Table of Contents
This article overviews DROP, a functionality that accepts any numerical spreadsheet file for analysis within Cytobank.
DROP is currently available on Enterprise Cytobank with full functionality and Premium Cytobank with some limitations.
Click the links below to jump to the relevant article section.
- Background
- Acceptable Data Inputs and Formatting Requirements
- How to Use DROP in Cytobank
- Analytical Strategy Guidance
The investigation of biological systems will often encompass the use of numerous technologies to understand states and processes in different compartments of organisms and their cells. Many of these technologies produce data in a format that is generally the same as that found in flow or mass cytometry data, i.e., a numerical matrix with rows representing observations (traditionally single cells) and columns representing the relative quantity of a biological marker being measured (traditionally proteins). Due to this similarity, many of the tools and workflows for manual and automated analysis of data with Cytobank that have been predominantly used for cytometry are also useful for the analysis of other data, such as that derived from DNA, RNA, imaging, clinical information, other protein measurements, metabolomics, etc, and whether produced from single cells or bulk cell mixtures. DROP is able to import any data in the format of a spreadsheet / numeric matrix for analysis by converting it into an FCS file within Cytobank.

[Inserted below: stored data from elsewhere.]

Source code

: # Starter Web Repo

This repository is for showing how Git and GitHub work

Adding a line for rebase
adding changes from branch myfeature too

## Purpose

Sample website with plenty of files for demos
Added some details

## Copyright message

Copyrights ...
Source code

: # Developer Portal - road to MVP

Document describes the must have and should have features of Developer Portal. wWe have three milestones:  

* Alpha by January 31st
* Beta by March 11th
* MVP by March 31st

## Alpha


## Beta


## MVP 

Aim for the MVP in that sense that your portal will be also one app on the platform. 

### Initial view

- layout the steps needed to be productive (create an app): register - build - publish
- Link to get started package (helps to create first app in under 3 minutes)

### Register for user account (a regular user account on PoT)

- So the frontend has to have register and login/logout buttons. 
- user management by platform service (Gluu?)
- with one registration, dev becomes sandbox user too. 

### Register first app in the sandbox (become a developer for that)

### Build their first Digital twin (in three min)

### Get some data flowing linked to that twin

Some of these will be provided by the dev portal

Acceptable Data Inputs and Formatting Requirements
- DROP accepts data in comma-separated (CSV), semicolon-separated, or tab-separated (TSV) spreadsheet format of rows and columns where all data points are numeric.

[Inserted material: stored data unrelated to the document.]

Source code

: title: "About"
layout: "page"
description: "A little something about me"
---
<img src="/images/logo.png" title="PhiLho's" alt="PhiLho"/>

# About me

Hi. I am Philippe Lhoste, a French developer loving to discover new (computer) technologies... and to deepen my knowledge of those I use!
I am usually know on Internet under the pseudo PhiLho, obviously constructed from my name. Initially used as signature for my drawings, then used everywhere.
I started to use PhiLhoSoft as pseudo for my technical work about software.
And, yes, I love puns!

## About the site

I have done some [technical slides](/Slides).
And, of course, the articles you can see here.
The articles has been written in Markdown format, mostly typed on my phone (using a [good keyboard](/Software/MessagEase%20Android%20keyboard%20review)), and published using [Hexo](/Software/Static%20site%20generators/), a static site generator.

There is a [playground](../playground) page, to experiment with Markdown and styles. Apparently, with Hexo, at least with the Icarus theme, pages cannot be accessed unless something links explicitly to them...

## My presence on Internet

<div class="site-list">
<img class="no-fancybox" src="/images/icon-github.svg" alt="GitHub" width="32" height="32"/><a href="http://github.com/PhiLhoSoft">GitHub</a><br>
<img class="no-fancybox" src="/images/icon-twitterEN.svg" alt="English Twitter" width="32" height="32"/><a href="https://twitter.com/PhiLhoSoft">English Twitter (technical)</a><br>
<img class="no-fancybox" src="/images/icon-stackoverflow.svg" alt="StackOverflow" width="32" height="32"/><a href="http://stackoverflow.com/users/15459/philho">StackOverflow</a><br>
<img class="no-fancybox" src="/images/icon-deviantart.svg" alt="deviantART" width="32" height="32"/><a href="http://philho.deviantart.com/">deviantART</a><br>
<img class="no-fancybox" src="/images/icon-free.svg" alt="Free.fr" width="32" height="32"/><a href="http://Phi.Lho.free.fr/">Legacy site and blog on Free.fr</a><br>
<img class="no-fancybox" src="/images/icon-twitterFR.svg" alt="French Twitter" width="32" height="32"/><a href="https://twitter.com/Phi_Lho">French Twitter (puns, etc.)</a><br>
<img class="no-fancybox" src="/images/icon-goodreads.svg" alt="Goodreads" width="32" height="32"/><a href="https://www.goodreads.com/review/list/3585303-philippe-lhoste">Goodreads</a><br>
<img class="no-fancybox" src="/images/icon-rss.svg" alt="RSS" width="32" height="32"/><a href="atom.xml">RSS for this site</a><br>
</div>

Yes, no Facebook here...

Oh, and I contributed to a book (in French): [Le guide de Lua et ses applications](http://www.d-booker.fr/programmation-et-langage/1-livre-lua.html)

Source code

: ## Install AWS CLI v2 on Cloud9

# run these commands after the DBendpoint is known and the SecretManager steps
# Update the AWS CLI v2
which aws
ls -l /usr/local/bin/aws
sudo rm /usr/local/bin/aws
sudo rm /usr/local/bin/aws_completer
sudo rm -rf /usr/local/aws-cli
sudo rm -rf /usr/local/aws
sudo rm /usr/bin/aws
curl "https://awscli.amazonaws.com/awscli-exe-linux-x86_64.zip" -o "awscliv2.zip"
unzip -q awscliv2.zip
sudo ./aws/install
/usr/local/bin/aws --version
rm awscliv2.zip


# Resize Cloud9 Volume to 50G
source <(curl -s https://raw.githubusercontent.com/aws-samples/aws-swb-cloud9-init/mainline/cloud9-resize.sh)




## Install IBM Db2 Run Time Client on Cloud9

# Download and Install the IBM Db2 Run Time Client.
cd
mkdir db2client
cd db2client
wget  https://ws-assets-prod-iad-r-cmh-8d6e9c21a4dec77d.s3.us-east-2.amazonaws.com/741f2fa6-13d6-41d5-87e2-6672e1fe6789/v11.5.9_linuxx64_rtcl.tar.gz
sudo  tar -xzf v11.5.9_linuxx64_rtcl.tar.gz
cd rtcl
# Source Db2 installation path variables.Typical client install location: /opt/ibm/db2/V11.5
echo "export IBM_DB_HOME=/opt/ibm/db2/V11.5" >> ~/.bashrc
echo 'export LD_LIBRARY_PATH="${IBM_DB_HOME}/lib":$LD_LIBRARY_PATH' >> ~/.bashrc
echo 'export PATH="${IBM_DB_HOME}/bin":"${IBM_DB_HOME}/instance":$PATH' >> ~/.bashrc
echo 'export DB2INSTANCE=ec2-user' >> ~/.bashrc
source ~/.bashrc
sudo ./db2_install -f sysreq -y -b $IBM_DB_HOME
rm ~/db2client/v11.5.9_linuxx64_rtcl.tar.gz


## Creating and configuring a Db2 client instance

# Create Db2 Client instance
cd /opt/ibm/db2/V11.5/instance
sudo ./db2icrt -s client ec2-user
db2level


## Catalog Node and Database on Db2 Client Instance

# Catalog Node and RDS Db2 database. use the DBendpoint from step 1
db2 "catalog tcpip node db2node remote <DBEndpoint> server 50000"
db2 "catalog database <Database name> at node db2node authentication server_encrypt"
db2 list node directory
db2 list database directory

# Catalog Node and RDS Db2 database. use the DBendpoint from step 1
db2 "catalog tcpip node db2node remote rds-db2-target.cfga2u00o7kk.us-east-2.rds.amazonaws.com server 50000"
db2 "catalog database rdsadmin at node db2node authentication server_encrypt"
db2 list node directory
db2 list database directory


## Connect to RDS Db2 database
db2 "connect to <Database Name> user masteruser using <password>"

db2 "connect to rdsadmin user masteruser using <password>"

- If non-numeric data points are present and useful for analysis, consider replacing them with integers to code the different values. Then use category/cluster gates to isolate the relevant data points in Cytobank.

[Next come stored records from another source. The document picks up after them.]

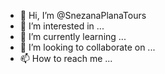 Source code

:- 👋 Hi, I’m @SnezanaPlanaTours
- 👀 I’m interested in ...
- 🌱 I’m currently learning ...
- 💞️ I’m looking to collaborate on ...
- 📫 How to reach me ...

<!---
SnezanaPlanaTours/SnezanaPlanaTours is a ✨ special ✨ repository because its `README.md` (this file) appears on your GitHub profile.
You can click the Preview link to take a look at your changes.
--->
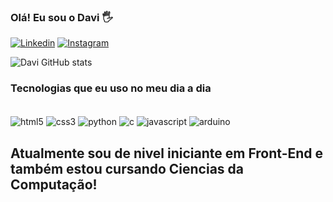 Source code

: ### Olá! Eu sou o Davi 🖐️

[![Linkedin](https://img.shields.io/badge/LinkedIn-0077B5?style=for-the-badge&logo=linkedin&logoColor=white)](https://www.linkedin.com/in/davi-gabriel-6678861a2/)
[![Instagram](https://img.shields.io/badge/Instagram-E4405F?style=for-the-badge&logo=instagram&logoColor=white)](https://www.instagram.com/ddavi_1/)

![Davi GitHub stats](https://github-readme-stats.vercel.app/api?username=ddavi1&show_icons=true&theme=radical)


### Tecnologias que eu uso no meu dia a dia

<div style="display: inline_block"><br/>
    <img align="center" src="https://img.shields.io/badge/HTML5-E34F26?style=for-the-badge&logo=html5&logoColor=white" alt="html5">
    <img align="center" src="https://img.shields.io/badge/CSS3-1572B6?style=for-the-badge&logo=css3&logoColor=white" alt="css3">
    <img align="center" src="https://img.shields.io/badge/Python-14354C?style=for-the-badge&logo=python&logoColor=white" alt="python">
    <img align="center" src="https://img.shields.io/badge/C-00599C?style=for-the-badge&logo=c&logoColor=white" alt="c">
    <img align="center" src="https://img.shields.io/badge/JavaScript-F7DF1E?style=for-the-badge&logo=javascript&logoColor=black" alt="javascript">
    <img align="center" src="https://img.shields.io/badge/Arduino_IDE-00979D?style=for-the-badge&logo=arduino&logoColor=white" alt="arduino">
    
    

    
</div>

## Atualmente sou de nivel iniciante em Front-End e também estou cursando Ciencias da Computação!
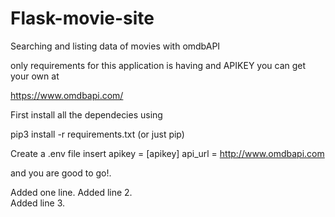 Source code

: # Flask-movie-site
Searching and listing data of movies with omdbAPI

only requirements for this application is having and APIKEY
you can get your own at

https://www.omdbapi.com/


First install all the dependecies
using

pip3 install -r requirements.txt (or just pip)

Create a .env file
insert
apikey = [apikey]
api_url = http://www.omdbapi.com

and you are good to go!.

Added one line. 
Added line 2.  
Added line 3. 
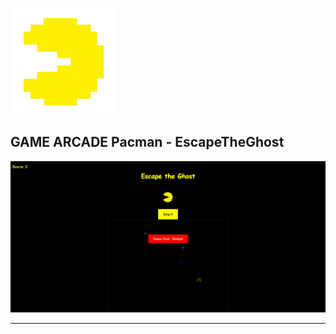 ![png](pacman.png)

**GAME ARCADE**
**Pacman - EscapeTheGhost**
----------------------------------------------------------

![escape](escape.png)

----------------------------------------------------------
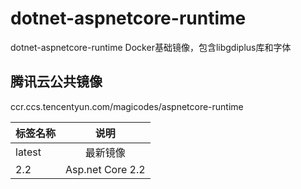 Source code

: # dotnet-aspnetcore-runtime

dotnet-aspnetcore-runtime Docker基础镜像，包含libgdiplus库和字体

## 腾讯云公共镜像
ccr.ccs.tencentyun.com/magicodes/aspnetcore-runtime

| 标签名称     |      说明      | 
|----------|:-------------:|
| latest |最新镜像 |
| 2.2 | Asp.net Core 2.2 | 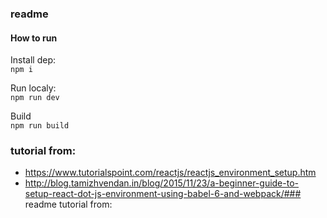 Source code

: ### readme

#### How to run
Install dep:  
`npm i`

Run localy:  
`npm run dev`

Build  
`npm run build`

### tutorial from:  
* https://www.tutorialspoint.com/reactjs/reactjs_environment_setup.htm
* http://blog.tamizhvendan.in/blog/2015/11/23/a-beginner-guide-to-setup-react-dot-js-environment-using-babel-6-and-webpack/### readme
tutorial from:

- There is currently a maximum of 818 columns permitted for a DROP conversion on the Enterprise Cytobank and 100 columns for Premium accounts. For datasets with larger numbers of columns than this, pare down the number of columns by filtering on variance or by running PCA.
- Various header information is permitted in the input file above the actual data, but the first row of data must be names for each column of data. The names will subsequently be displayed as FCS channel names in Cytobank.
- Names will be copied to the short and long channel name of the converted FCS file. In order to specify a unique short and long name, separate the two inputs with a double underscore. For example, "shortname__longname". Learn more about channel names.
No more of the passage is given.